EXERCISE AIM: Go through the records below and copy out every line that contains the word "compatible".

DATA SUPPLIED:
########

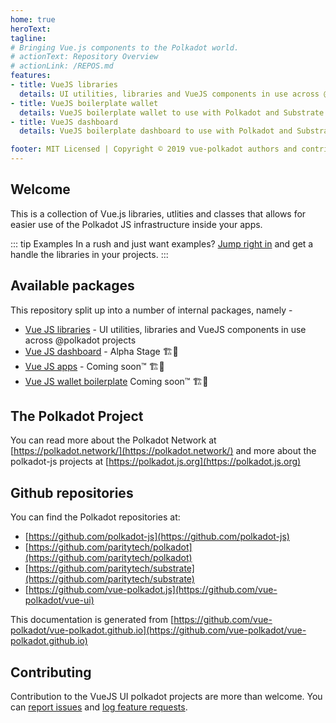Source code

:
 ```yaml
---
home: true
heroText:
tagline:
# Bringing Vue.js components to the Polkadot world.
# actionText: Repository Overview
# actionLink: /REPOS.md
features:
- title: VueJS libraries
  details: UI utilities, libraries and VueJS components in use across @polkadot projects
- title: VueJS boilerplate wallet
  details: VueJS boilerplate wallet to use with Polkadot and Substrate compatible api
- title: VueJS dashboard
  details: VueJS boilerplate dashboard to use with Polkadot and Substrate compatible api

footer: MIT Licensed | Copyright © 2019 vue-polkadot authors and contributors
---
```


## Welcome

This is a collection of Vue.js libraries, utlities and classes that allows for easier use of the Polkadot JS infrastructure inside your apps.

::: tip Examples
In a rush and just want examples? [Jump right in](https://vue-polkadot.js.org/vue-ui/vue-identicon/) and get a handle the libraries in your projects.
:::

## Available packages

This repository split up into a number of internal packages, namely -

- [Vue JS libraries](https://vue-polkadot.js.org/vue-ui/) - UI utilities, libraries and VueJS components in use across @polkadot projects 
- [Vue JS dashboard](/apps) - Alpha Stage 🏗🚧
- [Vue JS apps]() - Coming soon™️ 🏗🚧
- [Vue JS wallet boilerplate]() Coming soon™️ 🏗🚧

## The Polkadot Project

You can read more about the Polkadot Network at [https://polkadot.network/](https://polkadot.network/) and more about the polkadot-js projects at [https://polkadot.js.org](https://polkadot.js.org)

## Github repositories

You can find the Polkadot repositories at:
- [https://github.com/polkadot-js](https://github.com/polkadot-js)
- [https://github.com/paritytech/polkadot](https://github.com/paritytech/polkadot)
- [https://github.com/paritytech/substrate](https://github.com/paritytech/substrate)
- [https://github.com/vue-polkadot.js](https://github.com/vue-polkadot/vue-ui)

This documentation is generated from [https://github.com/vue-polkadot/vue-polkadot.github.io](https://github.com/vue-polkadot/vue-polkadot.github.io)

## Contributing

Contribution to the VueJS UI polkadot projects are more than welcome. You can [report issues](https://github.com/vue-polkadot/vue-ui/issues/new) and [log feature requests](https://github.com/vue-polkadot/vue-ui/issues/new).
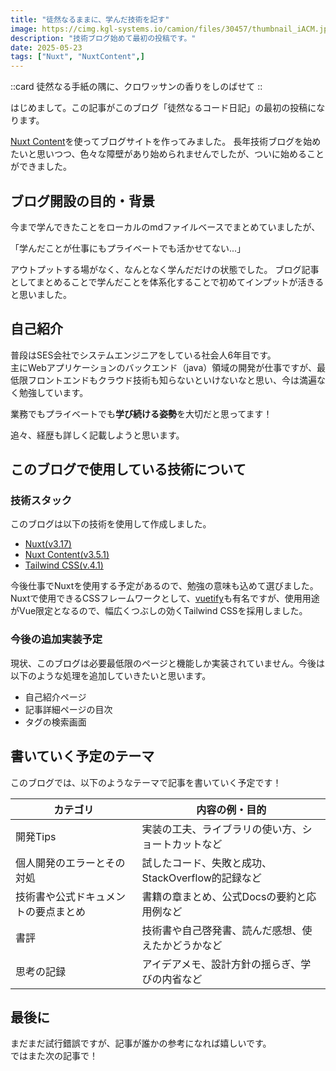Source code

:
 ```yaml
---
title: "徒然なるままに、学んだ技術を記す"
image: https://cimg.kgl-systems.io/camion/files/30457/thumbnail_iACM.jpg?x=1280
description: "技術ブログ始めて最初の投稿です。"
date: 2025-05-23
tags: ["Nuxt", "NuxtContent",]
---
```


::card
徒然なる手紙の隅に、クロワッサンの香りをしのばせて
::


はじめまして。この記事がこのブログ「徒然なるコード日記」の最初の投稿になります。

[Nuxt Content](https://content.nuxt.com/)を使ってブログサイトを作ってみました。
長年技術ブログを始めたいと思いつつ、色々な障壁があり始められませんでしたが、ついに始めることができました。


## ブログ開設の目的・背景

今まで学んできたことをローカルのmdファイルベースでまとめていましたが、

「学んだことが仕事にもプライベートでも活かせてない...」

アウトプットする場がなく、なんとなく学んだだけの状態でした。
ブログ記事としてまとめることで学んだことを体系化することで初めてインプットが活きると思いました。


## 自己紹介

普段はSES会社でシステムエンジニアをしている社会人6年目です。<br>
主にWebアプリケーションのバックエンド（java）領域の開発が仕事ですが、最低限フロントエンドもクラウド技術も知らないといけないなと思い、今は満遍なく勉強しています。


業務でもプライベートでも**学び続ける姿勢**を大切だと思ってます！

追々、経歴も詳しく記載しようと思います。


## このブログで使用している技術について

### 技術スタック

このブログは以下の技術を使用して作成しました。

- [Nuxt(v3.17)](https://nuxt.com/)
- [Nuxt Content(v3.5.1)](https://content.nuxt.com/)
- [Tailwind CSS(v.4.1)](https://tailwindcss.com/)

今後仕事でNuxtを使用する予定があるので、勉強の意味も込めて選びました。
Nuxtで使用できるCSSフレームワークとして、[vuetify](https://vuetifyjs.com/ja/)も有名ですが、使用用途がVue限定となるので、幅広くつぶしの効くTailwind CSSを採用しました。

### 今後の追加実装予定

現状、このブログは必要最低限のページと機能しか実装されていません。今後は以下のような処理を追加していきたいと思います。

- 自己紹介ページ
- 記事詳細ページの目次
- タグの検索画面

## 書いていく予定のテーマ

このブログでは、以下のようなテーマで記事を書いていく予定です！

| カテゴリ                         | 内容の例・目的                                         |
|----------------------------------|--------------------------------------------------------|
| 開発Tips                         | 実装の工夫、ライブラリの使い方、ショートカットなど     |
| 個人開発のエラーとその対処       | 試したコード、失敗と成功、StackOverflow的記録など     |
| 技術書や公式ドキュメントの要点まとめ | 書籍の章まとめ、公式Docsの要約と応用例など             |
| 書評                             | 技術書や自己啓発書、読んだ感想、使えたかどうかなど     |
| 思考の記録                       | アイデアメモ、設計方針の揺らぎ、学びの内省など         |


## 最後に

まだまだ試行錯誤ですが、記事が誰かの参考になれば嬉しいです。<br>
ではまた次の記事で！
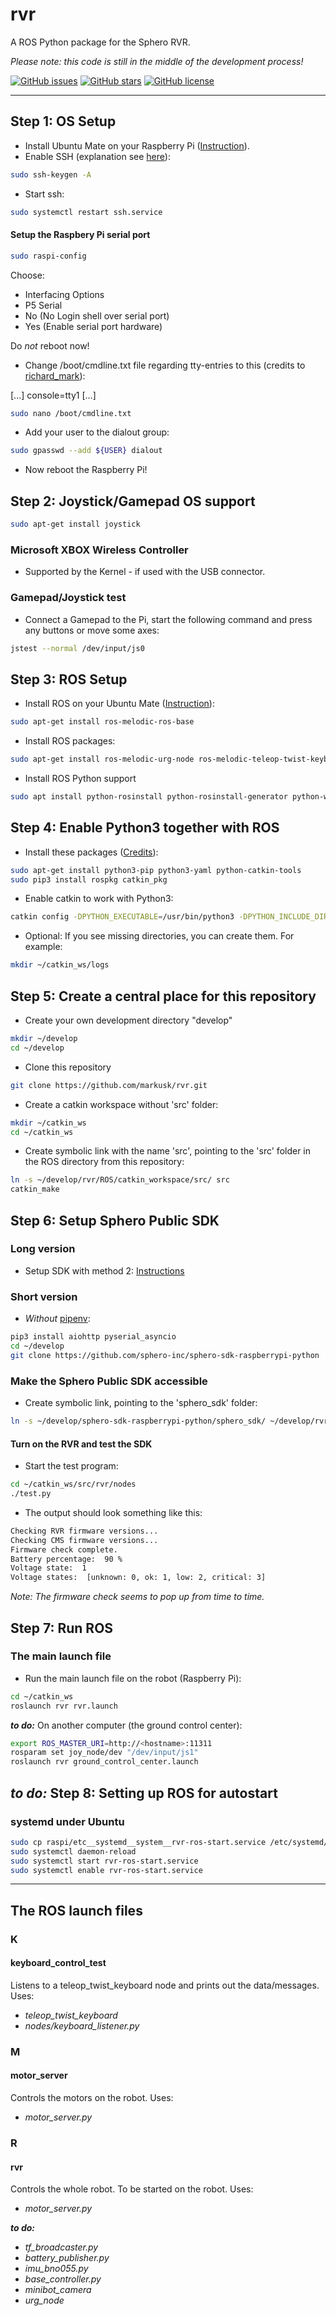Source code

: # rvr

A ROS Python package for the Sphero RVR.

_Please note: this code is still in the middle of the development process!_

[![GitHub issues](https://img.shields.io/github/issues/markusk/rvr)](https://github.com/markusk/rvr/issues) [![GitHub stars](https://img.shields.io/github/stars/markusk/rvr)](https://github.com/markusk/rvr/stargazers) [![GitHub license](https://img.shields.io/github/license/markusk/rvr)](https://github.com/markusk/rvr/blob/master/LICENSE)

---

## Step 1: OS Setup

- Install Ubuntu Mate on your Raspberry Pi ([Instruction](https://ubuntu-mate.org/download/)).
- Enable SSH (explanation see [here](https://askubuntu.com/questions/626372/could-not-load-host-key-etc-ssh-ssh-host-ed25519-key-in-var-log-auth-log/649782)):

```bash
sudo ssh-keygen -A
```

- Start ssh:

```bash
sudo systemctl restart ssh.service
```

#### Setup the Raspbery Pi serial port

```bash
sudo raspi-config
```

Choose:

- Interfacing Options
- P5 Serial
- No (No Login shell over serial port)
- Yes (Enable serial port hardware)

Do _not_ reboot now!

- Change /boot/cmdline.txt file regarding tty-entries to this (credits to [richard_mark](https://ubuntu-mate.community/t/writing-to-the-serial-port-gpio-tx-rx/4632/3)):

[...] console=tty1 [...]

```bash
sudo nano /boot/cmdline.txt
```

- Add your user to the dialout group:

```bash
sudo gpasswd --add ${USER} dialout
```

- Now reboot the Raspberry Pi!

## Step 2: Joystick/Gamepad OS support

```bash
sudo apt-get install joystick
```

### Microsoft XBOX Wireless Controller

- Supported by the Kernel - if used with the USB connector.

### Gamepad/Joystick test

- Connect a Gamepad to the Pi, start the following command and press any buttons or move some axes:

```bash
jstest --normal /dev/input/js0
```

## Step 3: ROS Setup

- Install ROS on your Ubuntu Mate ([Instruction](http://wiki.ros.org/melodic/Installation/Ubuntu/)):

```bash
sudo apt-get install ros-melodic-ros-base
```

- Install ROS packages:

```bash
sudo apt-get install ros-melodic-urg-node ros-melodic-teleop-twist-keyboard joystick ros-melodic-joystick-drivers ros-melodic-teleop-twist-joy
```

- Install ROS Python support

```bash
sudo apt install python-rosinstall python-rosinstall-generator python-wstool build-essential
```

## Step 4: Enable Python3 together with ROS

- Install these packages ([Credits](https://medium.com/@beta_b0t/how-to-setup-ros-with-python-3-44a69ca36674)):

```bash
sudo apt-get install python3-pip python3-yaml python-catkin-tools
sudo pip3 install rospkg catkin_pkg
```

- Enable catkin to work with Python3:

```bash
catkin config -DPYTHON_EXECUTABLE=/usr/bin/python3 -DPYTHON_INCLUDE_DIR=/usr/include/python3.6m -DPYTHON_LIBRARY=/usr/lib/x86_64-linux-gnu/libpython3.6m.so
```

- Optional: If you see missing directories, you can create them. For example:

```bash
mkdir ~/catkin_ws/logs
```

## Step 5: Create a central place for this repository

- Create your own development directory "develop"

```bash
mkdir ~/develop
cd ~/develop
```

- Clone this repository

```bash
git clone https://github.com/markusk/rvr.git
```

- Create a catkin workspace without 'src' folder:

```bash
mkdir ~/catkin_ws
cd ~/catkin_ws
```

- Create symbolic link with the name 'src', pointing to the 'src' folder in the ROS directory from this repository:

```bash
ln -s ~/develop/rvr/ROS/catkin_workspace/src/ src
catkin_make
```

## Step 6: Setup Sphero Public SDK

### Long version

- Setup SDK with method 2: [Instructions](https://sdk.sphero.com/docs/getting_started/raspberry_pi/raspberry_pi_setup/#using-git)

### Short version

- _Without_ [pipenv](https://github.com/pypa/pipenv):

```bash
pip3 install aiohttp pyserial_asyncio
cd ~/develop
git clone https://github.com/sphero-inc/sphero-sdk-raspberrypi-python
```

### Make the Sphero Public SDK accessible

- Create symbolic link, pointing to the 'sphero_sdk' folder:

```bash
ln -s ~/develop/sphero-sdk-raspberrypi-python/sphero_sdk/ ~/develop/rvr/ROS/catkin_workspace/src/rvr/lib/
```

#### Turn on the RVR and test the SDK

- Start the test program:

```bash
cd ~/catkin_ws/src/rvr/nodes
./test.py
```

- The output should look something like this:

```bash
Checking RVR firmware versions...
Checking CMS firmware versions...
Firmware check complete.
Battery percentage:  90 %
Voltage state:  1
Voltage states:  [unknown: 0, ok: 1, low: 2, critical: 3]
```

_Note: The firmware check seems to pop up from time to time._

## Step 7: Run ROS

### The main launch file

- Run the main launch file on the robot (Raspberry Pi):

```bash
cd ~/catkin_ws
roslaunch rvr rvr.launch
```

_**to do:**_ On another computer (the ground control center):

```bash
export ROS_MASTER_URI=http://<hostname>:11311
rosparam set joy_node/dev "/dev/input/js1"
roslaunch rvr ground_control_center.launch
```

## _**to do:**_ Step 8: Setting up ROS for autostart

### systemd under Ubuntu

```bash
sudo cp raspi/etc__systemd__system__rvr-ros-start.service /etc/systemd/system/rvr-ros-start.service
sudo systemctl daemon-reload
sudo systemctl start rvr-ros-start.service
sudo systemctl enable rvr-ros-start.service
```

---

## The ROS launch files

### K

#### keyboard_control_test

Listens to a teleop_twist_keyboard node and prints out the data/messages. Uses:

- _teleop_twist_keyboard_
- _nodes/keyboard_listener.py_

### M

#### motor_server

Controls the motors on the robot. Uses:

- _motor_server.py_

### R

#### rvr

Controls the whole robot. To be started on the robot. Uses:

- _motor_server.py_

_**to do:**_
- _tf_broadcaster.py_
- _battery_publisher.py_
- _imu_bno055.py_
- _base_controller.py_
- _minibot_camera_
- _urg_node_

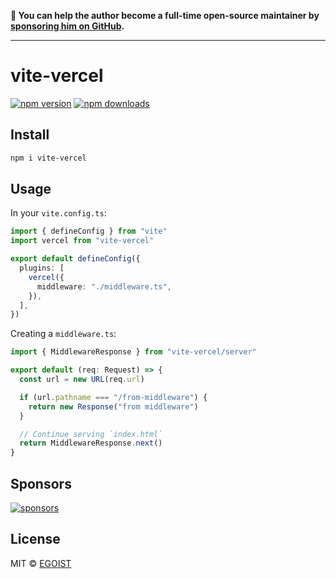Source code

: **💛 You can help the author become a full-time open-source maintainer by [sponsoring him on GitHub](https://github.com/sponsors/egoist).**

---

# vite-vercel

[![npm version](https://badgen.net/npm/v/vite-vercel)](https://npm.im/vite-vercel) [![npm downloads](https://badgen.net/npm/dm/vite-vercel)](https://npm.im/vite-vercel)

## Install

```bash
npm i vite-vercel
```

## Usage

In your `vite.config.ts`:

```ts
import { defineConfig } from "vite"
import vercel from "vite-vercel"

export default defineConfig({
  plugins: [
    vercel({
      middleware: "./middleware.ts",
    }),
  ],
})
```

Creating a `middleware.ts`:

```ts
import { MiddlewareResponse } from "vite-vercel/server"

export default (req: Request) => {
  const url = new URL(req.url)

  if (url.pathname === "/from-middleware") {
    return new Response("from middleware")
  }

  // Continue serving `index.html`
  return MiddlewareResponse.next()
}
```

## Sponsors

[![sponsors](https://sponsors-images.egoist.sh/sponsors.svg)](https://github.com/sponsors/egoist)

## License

MIT &copy; [EGOIST](https://github.com/sponsors/egoist)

########

WRITTEN RESPONSE:
  details: VueJS boilerplate wallet to use with Polkadot and Substrate compatible api
  details: VueJS boilerplate dashboard to use with Polkadot and Substrate compatible api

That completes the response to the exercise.